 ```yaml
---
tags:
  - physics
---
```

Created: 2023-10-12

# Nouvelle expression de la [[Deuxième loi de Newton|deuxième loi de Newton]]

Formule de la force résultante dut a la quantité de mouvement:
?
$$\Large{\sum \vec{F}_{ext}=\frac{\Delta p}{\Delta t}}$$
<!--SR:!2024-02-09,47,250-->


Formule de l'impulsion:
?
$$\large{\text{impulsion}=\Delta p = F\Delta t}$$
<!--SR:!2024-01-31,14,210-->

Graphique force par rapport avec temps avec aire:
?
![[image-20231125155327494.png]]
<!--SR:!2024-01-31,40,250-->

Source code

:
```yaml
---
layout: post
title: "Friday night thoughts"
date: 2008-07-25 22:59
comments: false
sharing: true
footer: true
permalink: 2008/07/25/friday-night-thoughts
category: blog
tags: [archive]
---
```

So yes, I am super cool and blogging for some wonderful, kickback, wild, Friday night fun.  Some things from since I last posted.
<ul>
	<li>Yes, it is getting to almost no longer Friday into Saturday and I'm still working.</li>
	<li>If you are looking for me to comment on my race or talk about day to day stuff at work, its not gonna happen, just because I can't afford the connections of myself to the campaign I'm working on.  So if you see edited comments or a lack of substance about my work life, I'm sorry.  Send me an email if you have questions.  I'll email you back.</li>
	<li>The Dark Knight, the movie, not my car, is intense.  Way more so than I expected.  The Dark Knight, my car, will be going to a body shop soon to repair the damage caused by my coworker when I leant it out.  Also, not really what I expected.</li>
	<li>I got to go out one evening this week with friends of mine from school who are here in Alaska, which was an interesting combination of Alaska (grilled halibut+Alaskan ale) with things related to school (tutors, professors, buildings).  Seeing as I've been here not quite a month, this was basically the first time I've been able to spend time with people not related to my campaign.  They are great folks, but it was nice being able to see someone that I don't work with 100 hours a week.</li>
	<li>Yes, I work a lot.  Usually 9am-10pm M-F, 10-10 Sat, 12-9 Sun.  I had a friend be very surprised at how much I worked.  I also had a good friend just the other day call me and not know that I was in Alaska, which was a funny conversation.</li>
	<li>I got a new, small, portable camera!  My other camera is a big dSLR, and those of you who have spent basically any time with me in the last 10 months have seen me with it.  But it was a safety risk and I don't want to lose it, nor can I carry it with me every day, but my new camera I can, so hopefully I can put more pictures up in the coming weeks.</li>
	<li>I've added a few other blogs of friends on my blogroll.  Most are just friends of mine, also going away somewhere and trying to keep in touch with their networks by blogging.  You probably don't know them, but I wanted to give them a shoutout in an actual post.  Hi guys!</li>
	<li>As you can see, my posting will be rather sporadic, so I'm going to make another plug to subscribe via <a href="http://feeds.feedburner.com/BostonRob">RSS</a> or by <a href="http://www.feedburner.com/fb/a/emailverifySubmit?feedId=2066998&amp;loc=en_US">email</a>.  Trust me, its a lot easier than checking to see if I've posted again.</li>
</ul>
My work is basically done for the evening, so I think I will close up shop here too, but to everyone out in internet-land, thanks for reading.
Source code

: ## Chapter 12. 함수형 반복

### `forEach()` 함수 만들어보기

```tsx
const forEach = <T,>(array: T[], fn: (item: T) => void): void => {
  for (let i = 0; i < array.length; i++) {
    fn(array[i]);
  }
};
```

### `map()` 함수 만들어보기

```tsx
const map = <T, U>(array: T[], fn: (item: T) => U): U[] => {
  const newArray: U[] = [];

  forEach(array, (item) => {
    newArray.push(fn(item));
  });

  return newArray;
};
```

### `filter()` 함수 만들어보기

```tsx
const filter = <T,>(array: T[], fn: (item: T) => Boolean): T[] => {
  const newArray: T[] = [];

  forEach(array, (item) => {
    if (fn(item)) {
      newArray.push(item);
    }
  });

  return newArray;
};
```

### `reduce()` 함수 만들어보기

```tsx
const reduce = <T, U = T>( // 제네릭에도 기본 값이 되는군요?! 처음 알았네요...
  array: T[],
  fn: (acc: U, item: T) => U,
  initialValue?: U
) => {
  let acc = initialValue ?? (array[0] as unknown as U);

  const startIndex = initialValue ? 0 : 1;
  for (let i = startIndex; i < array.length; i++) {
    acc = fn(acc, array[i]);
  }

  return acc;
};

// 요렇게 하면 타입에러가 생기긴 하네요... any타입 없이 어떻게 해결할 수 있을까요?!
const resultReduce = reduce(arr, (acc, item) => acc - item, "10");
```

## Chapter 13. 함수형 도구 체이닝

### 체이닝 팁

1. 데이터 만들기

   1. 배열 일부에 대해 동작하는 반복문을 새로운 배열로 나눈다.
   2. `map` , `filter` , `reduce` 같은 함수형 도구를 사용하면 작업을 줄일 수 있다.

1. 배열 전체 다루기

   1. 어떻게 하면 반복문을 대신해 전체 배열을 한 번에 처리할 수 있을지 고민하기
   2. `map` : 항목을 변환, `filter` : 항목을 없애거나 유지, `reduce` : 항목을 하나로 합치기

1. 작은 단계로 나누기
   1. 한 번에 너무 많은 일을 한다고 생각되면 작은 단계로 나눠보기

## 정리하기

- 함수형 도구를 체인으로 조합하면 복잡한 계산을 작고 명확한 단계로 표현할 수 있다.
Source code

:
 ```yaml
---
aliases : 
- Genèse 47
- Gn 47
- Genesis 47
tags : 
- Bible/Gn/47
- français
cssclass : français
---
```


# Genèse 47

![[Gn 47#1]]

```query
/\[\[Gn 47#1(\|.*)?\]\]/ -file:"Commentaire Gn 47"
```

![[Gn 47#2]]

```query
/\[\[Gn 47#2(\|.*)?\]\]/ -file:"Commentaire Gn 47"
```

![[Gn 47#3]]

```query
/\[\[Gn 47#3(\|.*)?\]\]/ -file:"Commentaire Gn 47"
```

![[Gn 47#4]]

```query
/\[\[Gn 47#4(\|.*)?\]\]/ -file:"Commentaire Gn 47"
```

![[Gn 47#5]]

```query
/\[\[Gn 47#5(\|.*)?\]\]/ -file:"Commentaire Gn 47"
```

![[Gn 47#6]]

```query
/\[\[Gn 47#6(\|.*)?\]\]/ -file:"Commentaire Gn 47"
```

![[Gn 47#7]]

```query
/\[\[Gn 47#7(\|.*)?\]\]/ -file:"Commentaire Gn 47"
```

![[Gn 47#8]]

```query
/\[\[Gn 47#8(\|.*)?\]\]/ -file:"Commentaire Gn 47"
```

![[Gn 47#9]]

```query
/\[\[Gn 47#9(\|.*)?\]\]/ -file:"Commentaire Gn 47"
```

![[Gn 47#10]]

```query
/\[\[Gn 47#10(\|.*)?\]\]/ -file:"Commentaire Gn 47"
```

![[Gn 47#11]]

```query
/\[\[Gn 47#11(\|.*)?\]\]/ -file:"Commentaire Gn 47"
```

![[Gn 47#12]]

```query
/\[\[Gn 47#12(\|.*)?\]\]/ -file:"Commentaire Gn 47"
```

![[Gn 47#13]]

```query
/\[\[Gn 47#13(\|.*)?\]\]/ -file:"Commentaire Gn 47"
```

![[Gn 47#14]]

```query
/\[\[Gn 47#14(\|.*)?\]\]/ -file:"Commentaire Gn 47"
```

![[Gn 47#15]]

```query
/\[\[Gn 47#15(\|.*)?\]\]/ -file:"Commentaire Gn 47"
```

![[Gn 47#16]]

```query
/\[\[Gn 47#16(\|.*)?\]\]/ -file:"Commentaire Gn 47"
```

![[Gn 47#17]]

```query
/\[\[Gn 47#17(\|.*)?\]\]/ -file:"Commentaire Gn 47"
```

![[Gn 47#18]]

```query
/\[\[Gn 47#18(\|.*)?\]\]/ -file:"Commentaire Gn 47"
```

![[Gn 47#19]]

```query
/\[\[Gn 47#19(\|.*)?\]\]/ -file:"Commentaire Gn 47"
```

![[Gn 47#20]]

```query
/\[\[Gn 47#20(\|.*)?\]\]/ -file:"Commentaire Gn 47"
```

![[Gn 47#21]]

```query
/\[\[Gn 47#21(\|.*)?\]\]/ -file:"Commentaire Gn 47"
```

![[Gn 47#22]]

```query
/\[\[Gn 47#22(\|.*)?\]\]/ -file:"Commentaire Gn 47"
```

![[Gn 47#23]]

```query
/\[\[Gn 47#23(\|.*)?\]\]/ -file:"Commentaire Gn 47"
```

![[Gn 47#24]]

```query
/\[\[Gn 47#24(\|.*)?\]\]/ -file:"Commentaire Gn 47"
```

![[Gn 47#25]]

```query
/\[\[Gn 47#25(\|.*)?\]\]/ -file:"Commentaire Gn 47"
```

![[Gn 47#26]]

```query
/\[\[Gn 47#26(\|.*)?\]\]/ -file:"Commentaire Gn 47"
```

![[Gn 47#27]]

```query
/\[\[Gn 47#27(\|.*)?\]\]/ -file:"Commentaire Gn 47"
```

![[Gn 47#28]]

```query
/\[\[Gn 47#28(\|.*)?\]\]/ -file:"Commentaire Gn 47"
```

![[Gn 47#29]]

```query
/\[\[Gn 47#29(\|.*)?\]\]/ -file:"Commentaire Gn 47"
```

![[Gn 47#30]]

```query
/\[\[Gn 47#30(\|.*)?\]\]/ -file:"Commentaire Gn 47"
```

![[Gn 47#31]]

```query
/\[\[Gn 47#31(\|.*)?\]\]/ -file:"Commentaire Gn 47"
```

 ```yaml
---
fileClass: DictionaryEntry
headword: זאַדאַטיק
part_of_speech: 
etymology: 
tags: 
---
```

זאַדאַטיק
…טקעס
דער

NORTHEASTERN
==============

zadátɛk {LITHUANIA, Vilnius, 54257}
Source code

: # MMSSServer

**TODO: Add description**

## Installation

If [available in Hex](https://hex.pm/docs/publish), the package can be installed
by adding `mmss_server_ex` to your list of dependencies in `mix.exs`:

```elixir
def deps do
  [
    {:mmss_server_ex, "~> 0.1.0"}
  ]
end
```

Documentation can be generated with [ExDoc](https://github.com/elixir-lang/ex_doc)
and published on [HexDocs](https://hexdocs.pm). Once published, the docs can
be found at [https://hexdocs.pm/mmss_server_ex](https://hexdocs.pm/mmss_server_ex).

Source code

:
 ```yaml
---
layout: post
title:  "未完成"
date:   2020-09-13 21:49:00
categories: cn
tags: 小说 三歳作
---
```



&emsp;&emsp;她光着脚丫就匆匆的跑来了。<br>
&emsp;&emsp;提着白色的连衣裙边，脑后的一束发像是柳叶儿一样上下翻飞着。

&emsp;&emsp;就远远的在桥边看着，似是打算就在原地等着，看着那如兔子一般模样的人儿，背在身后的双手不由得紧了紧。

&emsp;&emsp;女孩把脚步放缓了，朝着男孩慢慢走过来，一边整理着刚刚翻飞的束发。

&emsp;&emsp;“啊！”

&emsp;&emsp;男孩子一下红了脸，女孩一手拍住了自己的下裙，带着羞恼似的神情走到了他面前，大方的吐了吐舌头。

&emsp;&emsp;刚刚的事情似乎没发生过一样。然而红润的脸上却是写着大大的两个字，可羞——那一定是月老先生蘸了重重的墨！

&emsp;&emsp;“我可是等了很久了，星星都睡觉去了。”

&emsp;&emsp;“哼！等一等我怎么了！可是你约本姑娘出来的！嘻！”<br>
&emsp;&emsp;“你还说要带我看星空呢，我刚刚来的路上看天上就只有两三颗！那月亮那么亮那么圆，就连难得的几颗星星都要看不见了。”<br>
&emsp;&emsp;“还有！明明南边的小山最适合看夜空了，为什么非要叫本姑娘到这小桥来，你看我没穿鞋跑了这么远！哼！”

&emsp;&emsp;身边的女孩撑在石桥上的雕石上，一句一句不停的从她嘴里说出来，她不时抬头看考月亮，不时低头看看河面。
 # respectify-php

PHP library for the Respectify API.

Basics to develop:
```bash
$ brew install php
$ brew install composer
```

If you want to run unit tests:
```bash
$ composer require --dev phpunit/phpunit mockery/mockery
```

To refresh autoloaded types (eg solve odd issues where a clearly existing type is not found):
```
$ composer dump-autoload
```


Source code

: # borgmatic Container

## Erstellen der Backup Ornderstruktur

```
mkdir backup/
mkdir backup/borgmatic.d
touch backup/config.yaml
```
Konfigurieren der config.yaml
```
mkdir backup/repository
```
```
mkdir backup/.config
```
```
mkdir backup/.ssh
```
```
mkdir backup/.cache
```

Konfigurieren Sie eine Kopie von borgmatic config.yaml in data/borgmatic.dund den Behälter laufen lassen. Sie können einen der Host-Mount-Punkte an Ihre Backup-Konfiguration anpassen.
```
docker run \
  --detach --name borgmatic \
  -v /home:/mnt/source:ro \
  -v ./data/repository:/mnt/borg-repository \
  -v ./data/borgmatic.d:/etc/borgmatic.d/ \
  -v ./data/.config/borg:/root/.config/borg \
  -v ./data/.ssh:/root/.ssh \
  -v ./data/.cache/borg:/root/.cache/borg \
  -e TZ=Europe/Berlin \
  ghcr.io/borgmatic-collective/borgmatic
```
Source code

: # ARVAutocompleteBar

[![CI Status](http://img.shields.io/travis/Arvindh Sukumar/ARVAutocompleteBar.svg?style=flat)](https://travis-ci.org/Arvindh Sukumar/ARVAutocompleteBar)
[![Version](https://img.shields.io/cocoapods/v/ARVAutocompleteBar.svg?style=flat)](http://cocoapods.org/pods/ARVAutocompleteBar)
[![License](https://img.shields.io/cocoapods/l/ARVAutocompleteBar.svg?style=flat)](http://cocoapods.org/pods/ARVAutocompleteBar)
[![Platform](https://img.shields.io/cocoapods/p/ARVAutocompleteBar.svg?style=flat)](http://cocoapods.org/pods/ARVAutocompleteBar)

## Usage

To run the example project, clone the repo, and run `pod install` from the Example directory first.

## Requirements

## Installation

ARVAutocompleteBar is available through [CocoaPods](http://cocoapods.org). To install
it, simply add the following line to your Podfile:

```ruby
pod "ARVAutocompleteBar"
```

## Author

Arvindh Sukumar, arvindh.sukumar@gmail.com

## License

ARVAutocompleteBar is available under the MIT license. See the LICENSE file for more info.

■ ■ ■ ■

[Problem description] The required answer is each line of the entries containing the string "posted".

[Task answer]
So yes, I am super cool and blogging for some wonderful, kickback, wild, Friday night fun.  Some things from since I last posted.
	<li>As you can see, my posting will be rather sporadic, so I'm going to make another plug to subscribe via <a href="http://feeds.feedburner.com/BostonRob">RSS</a> or by <a href="http://www.feedburner.com/fb/a/emailverifySubmit?feedId=2066998&amp;loc=en_US">email</a>.  Trust me, its a lot easier than checking to see if I've posted again.</li>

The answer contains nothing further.